Personal information
- Full name: Riccardo Marchesini
- Nationality: Italian
- Born: 28 June 1952 Vigevano, Italy
- Height: 1.75 m (5 ft 9 in)
- Weight: 78 kg (172 lb)

Sport
- Sport: Canoe
- Event: K1

= Riccardo Marchesini =

Italian canoeist

Riccardo Marchesini (Vigevano, Italy, 3 July 1963) is an Italian canoer and paracanoer, gold medalist at the 2010 World Cup.

==Biography==

Aged 17, he lost a leg in a motorbike accident. After the surgery he put on weight up to 130 kg. He then started canoeing as a sport and lost 60 kg in less than 9 months. He raced against non-handicapped sportsmen on the major rivers of Europe. He won 7 regional titles, he qualified 2nd several times at Italian championships, he got a bronze medal at 2008 Ivrea's World Championships.
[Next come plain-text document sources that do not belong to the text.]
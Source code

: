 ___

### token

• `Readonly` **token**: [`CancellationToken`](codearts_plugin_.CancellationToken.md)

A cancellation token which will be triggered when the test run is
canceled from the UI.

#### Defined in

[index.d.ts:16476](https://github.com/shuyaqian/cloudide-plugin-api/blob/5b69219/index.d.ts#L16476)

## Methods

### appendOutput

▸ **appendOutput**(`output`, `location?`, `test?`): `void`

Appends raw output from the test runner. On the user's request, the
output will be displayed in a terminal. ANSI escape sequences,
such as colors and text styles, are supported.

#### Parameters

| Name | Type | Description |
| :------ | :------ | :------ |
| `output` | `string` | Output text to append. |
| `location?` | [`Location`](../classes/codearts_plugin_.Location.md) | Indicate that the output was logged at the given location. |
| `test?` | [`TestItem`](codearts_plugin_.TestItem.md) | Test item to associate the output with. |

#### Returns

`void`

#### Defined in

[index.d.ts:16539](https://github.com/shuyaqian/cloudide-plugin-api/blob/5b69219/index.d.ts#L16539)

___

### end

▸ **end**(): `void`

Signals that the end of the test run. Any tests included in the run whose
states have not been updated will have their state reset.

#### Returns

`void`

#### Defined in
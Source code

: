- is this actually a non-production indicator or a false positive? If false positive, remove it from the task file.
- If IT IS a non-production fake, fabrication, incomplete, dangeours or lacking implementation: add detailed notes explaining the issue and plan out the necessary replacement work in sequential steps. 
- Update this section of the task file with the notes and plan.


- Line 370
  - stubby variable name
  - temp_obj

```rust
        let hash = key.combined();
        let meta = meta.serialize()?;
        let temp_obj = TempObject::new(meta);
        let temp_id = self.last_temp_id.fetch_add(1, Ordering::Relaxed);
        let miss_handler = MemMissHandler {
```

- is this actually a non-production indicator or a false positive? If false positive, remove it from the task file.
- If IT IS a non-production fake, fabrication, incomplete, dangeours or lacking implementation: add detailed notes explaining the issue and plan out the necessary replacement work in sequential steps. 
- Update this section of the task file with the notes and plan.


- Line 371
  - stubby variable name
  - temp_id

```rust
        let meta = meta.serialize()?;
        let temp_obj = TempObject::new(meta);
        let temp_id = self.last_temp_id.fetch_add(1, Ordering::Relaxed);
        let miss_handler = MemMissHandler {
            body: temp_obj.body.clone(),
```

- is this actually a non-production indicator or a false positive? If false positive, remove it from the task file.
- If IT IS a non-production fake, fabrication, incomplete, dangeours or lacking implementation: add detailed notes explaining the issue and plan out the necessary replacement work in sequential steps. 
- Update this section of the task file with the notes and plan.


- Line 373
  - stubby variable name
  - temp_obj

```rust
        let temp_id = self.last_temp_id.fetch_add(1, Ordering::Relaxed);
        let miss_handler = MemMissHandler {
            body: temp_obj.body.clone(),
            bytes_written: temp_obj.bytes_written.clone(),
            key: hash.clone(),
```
As a paracanoer he won the gold medal at the world championship in 2010, two gold medals at the European championships in 2011 and 2012. He qualified 4th at the world championships in 2011 and 2012. He also won 9 national competitions, two of them in 2013.

He is a canoe trainer, also entitled to teach to handicapped people, a certified scuba diver and lifeguard.

In 2012 he was decorated with the CONI Gold medal for sport's merits, as he is the only amputee to participate in the marathon Pirano - Venice, a 100 km non-stop race lasting 9 hours and 45 minutes

He is a member of the Italian Paracanoe National Team.